I'm sure he will see this post, but he's also on the mls chat most evenings, starts about 7pm pacific coast time. 

Regards, Greg


----------



## Steeeeve (Sep 10, 2008)

I think bob would tell you that Block Detection is worthless for outside yes because so many things can trigger a false read. Morning dew or even something crossing the two rails could trigger or not trigger a detection and so you end up with a worthless program. Bob prefers transponding with some fancy programming to have a system better than detection.


----------



## Greg Elmassian (Jan 3, 2008)

Steeve.... Bob uses transponding with block detection... there are blocks so the system knows where the unit is that is transponding. 

and he uses the jmri system.... just as John asked 

So this is why talking to Bob is perfect.... 

Greg


----------



## toddalin (Jan 4, 2008)

My very simple block occupancy circuit that only costs for the relays, a "wall wart" and track insulators (that you don't want to use). Will work with any engine or railcar with metal wheels.


----------



## SteveC (Jan 2, 2008)

Posted By Greg Elmassian on 01/25/2009 9:30 AM
Steeve.... Bob uses transponding with block detection... there are blocks so the system knows where the unit is that is transponding. 

and he uses the jmri system.... just as John asked 

So this is why talking to Bob is perfect.... 

Greg 


Greg

I would tend to think that Bob would disagree with your choice of terms using "block detection" as opposed to using "power district detection" with transponding. With the latter no additional wiring is required you use what's already there, and if I remember correctly if using it in a closed loop at minimum three power districts are required, but on a point-to-point that would be two.


----------



## majral (Jan 13, 2008)

Posted By SteveC on 01/25/2009 5:20 PM
Posted By Greg Elmassian on 01/25/2009 9:30 AM
Steeve.... Bob uses transponding with block detection... there are blocks so the system knows where the unit is that is transponding. 

and he uses the jmri system.... just as John asked 

So this is why talking to Bob is perfect.... 

Greg 


Greg


I would tend to think that Bob would disagree with your choice of terms using "block detection" as opposed to using "power district detection" with transponding. With the latter no additional wiring is required you use what's already there, and if I remember correctly if using it in a closed loop at minimum three power districts are required, but on a point-to-point that would be two.

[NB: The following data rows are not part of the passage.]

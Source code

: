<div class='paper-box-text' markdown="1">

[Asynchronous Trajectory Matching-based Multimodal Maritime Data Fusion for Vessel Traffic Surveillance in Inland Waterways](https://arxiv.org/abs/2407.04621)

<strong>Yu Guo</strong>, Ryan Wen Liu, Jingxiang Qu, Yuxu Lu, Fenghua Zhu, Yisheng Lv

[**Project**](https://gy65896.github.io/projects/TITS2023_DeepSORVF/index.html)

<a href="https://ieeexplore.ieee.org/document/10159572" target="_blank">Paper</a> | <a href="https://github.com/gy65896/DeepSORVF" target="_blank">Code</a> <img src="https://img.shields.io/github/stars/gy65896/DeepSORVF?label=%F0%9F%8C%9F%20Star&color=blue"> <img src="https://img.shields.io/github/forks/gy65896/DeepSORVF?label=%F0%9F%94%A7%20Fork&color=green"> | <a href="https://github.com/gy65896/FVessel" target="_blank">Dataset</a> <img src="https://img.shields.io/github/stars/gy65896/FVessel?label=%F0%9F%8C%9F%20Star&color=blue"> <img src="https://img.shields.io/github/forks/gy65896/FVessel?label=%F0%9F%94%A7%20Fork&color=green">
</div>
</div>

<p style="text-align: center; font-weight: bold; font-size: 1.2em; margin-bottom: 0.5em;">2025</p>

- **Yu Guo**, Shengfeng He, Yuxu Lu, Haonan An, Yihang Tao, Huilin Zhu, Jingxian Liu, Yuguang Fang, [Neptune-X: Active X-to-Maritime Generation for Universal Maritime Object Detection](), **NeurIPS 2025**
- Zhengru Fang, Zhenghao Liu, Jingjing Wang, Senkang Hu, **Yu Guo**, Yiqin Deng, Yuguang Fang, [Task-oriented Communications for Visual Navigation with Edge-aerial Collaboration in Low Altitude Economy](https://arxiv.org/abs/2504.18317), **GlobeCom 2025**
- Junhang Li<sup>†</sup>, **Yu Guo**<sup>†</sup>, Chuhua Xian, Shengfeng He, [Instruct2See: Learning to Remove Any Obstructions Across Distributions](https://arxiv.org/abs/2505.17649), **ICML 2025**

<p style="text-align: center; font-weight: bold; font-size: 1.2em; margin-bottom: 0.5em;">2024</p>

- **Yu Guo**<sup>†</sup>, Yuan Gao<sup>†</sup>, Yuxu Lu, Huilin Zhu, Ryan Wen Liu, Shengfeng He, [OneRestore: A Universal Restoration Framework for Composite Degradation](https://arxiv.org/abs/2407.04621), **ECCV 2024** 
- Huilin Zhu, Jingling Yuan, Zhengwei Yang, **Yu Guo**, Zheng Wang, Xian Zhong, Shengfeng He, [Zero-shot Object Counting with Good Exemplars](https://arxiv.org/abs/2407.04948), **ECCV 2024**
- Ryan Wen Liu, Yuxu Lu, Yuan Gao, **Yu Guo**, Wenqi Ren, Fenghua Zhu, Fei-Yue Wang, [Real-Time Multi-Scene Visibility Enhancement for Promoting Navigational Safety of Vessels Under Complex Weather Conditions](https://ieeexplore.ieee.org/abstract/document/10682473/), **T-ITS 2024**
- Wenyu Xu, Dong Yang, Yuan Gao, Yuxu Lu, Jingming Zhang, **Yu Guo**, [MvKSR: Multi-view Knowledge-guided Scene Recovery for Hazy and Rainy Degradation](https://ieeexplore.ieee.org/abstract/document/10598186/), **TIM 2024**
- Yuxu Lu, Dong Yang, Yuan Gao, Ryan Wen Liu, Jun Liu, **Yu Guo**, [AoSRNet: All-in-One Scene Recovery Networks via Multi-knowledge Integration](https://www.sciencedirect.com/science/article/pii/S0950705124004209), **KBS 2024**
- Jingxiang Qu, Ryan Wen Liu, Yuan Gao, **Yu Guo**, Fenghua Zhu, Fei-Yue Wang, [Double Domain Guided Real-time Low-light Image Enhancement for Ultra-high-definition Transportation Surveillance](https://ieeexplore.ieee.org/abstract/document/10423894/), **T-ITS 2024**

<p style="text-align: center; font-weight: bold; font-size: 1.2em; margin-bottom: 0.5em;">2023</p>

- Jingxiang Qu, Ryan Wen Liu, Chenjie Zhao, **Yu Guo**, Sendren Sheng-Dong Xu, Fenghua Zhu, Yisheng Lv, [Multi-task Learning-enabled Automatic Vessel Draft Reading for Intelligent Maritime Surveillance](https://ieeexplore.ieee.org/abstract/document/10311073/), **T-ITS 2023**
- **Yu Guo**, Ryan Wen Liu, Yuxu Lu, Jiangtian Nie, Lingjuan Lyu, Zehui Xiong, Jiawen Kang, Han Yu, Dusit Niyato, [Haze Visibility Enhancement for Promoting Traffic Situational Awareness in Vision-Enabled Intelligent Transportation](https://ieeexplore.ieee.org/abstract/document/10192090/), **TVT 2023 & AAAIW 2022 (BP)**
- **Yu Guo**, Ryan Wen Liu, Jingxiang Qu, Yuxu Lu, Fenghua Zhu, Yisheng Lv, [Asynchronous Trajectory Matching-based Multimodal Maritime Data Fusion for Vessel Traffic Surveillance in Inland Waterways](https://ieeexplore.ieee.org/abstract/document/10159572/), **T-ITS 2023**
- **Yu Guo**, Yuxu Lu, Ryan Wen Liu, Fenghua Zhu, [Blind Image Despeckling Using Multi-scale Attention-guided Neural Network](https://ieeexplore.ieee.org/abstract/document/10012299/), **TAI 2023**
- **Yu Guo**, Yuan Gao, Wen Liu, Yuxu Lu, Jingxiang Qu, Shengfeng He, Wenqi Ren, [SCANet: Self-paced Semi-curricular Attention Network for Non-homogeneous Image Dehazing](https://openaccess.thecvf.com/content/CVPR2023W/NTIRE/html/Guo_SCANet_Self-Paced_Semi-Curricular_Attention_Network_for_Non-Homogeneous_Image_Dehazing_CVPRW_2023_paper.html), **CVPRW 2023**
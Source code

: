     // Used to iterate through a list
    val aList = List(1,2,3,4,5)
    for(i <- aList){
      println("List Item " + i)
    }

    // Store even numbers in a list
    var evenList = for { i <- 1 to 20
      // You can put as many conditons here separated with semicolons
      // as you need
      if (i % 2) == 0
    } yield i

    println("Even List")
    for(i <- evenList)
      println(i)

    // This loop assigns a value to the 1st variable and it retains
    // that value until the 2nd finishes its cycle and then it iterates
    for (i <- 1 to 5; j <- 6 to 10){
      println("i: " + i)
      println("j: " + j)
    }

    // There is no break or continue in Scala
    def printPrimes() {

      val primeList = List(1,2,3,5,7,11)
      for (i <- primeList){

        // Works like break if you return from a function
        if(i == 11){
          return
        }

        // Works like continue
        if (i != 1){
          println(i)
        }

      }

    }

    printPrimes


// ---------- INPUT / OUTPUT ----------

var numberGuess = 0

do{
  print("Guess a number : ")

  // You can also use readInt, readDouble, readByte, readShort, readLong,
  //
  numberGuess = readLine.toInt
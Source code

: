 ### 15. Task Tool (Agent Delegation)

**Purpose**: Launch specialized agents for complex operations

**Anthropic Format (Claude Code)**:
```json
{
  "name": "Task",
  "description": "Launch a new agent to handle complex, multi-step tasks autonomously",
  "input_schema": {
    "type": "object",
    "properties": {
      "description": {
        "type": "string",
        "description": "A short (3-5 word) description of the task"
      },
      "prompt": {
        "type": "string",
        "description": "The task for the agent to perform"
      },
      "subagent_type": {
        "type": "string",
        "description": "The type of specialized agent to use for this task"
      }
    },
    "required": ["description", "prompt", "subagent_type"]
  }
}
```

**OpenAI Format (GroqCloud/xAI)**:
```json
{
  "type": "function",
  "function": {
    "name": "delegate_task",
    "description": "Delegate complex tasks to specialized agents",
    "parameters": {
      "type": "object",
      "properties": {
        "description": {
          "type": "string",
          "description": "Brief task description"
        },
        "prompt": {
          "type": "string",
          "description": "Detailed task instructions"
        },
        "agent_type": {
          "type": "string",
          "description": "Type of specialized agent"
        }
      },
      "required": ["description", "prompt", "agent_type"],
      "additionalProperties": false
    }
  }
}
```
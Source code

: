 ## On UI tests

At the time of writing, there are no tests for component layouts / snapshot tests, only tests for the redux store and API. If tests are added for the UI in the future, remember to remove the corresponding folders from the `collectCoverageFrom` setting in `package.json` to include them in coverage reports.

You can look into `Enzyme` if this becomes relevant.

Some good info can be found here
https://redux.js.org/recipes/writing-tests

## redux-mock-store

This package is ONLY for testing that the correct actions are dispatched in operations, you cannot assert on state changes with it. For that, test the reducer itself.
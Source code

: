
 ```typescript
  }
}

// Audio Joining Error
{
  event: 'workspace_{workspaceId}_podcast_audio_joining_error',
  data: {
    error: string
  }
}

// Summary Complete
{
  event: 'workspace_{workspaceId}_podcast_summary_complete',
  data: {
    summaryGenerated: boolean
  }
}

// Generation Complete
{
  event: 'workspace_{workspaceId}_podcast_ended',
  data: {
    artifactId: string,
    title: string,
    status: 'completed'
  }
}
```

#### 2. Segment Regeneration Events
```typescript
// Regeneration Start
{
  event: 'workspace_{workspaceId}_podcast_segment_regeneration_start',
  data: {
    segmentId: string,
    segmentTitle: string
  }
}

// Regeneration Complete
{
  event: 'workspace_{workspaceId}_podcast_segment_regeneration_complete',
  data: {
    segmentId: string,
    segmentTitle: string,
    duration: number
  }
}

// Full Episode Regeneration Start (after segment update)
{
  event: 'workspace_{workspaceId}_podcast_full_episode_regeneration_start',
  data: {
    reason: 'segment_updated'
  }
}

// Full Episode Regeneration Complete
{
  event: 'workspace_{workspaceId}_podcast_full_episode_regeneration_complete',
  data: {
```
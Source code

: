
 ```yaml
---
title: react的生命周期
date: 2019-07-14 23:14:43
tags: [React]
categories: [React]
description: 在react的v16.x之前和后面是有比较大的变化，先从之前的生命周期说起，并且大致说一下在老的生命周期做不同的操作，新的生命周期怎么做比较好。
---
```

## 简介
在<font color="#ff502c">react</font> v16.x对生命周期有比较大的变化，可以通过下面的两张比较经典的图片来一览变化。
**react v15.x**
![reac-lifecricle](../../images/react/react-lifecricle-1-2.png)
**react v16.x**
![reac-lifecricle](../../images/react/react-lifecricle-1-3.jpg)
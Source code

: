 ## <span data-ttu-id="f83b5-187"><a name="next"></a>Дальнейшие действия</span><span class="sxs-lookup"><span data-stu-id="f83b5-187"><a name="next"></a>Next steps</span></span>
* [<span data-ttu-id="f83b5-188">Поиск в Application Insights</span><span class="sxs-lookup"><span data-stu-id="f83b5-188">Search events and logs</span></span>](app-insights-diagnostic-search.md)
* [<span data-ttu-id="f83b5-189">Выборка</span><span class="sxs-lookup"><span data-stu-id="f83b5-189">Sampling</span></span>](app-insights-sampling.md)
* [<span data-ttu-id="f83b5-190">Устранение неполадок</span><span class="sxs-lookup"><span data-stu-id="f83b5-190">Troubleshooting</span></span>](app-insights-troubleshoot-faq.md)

Thats intresting I was sceptical about the relaibility of DCC block detection cicuitry outdoors, though it might be worth giving transponding a go.

Currently I operate a single power district, but have set up a separate power bus from the garage to the main line if I need to add an additional booster or power disrict.

I already have most of the hardware with transponding detectors and circuit breakers in stock, just need to read up on transponding detectors. 

Sounds like the subject of a pilot study for the staging yard and the section to the junction with the main line circuit.


----------



## SteveC (Jan 2, 2008)

Posted By majral on 01/25/2009 7:06 PM
{snip...}[/i] Currently I operate a single power district, but have set up a separate power bus from the garage to the main line if I need to add an additional booster or power disrict.

I already have most of the hardware with transponding detectors and circuit breakers in stock, just need to read up on transponding detectors. 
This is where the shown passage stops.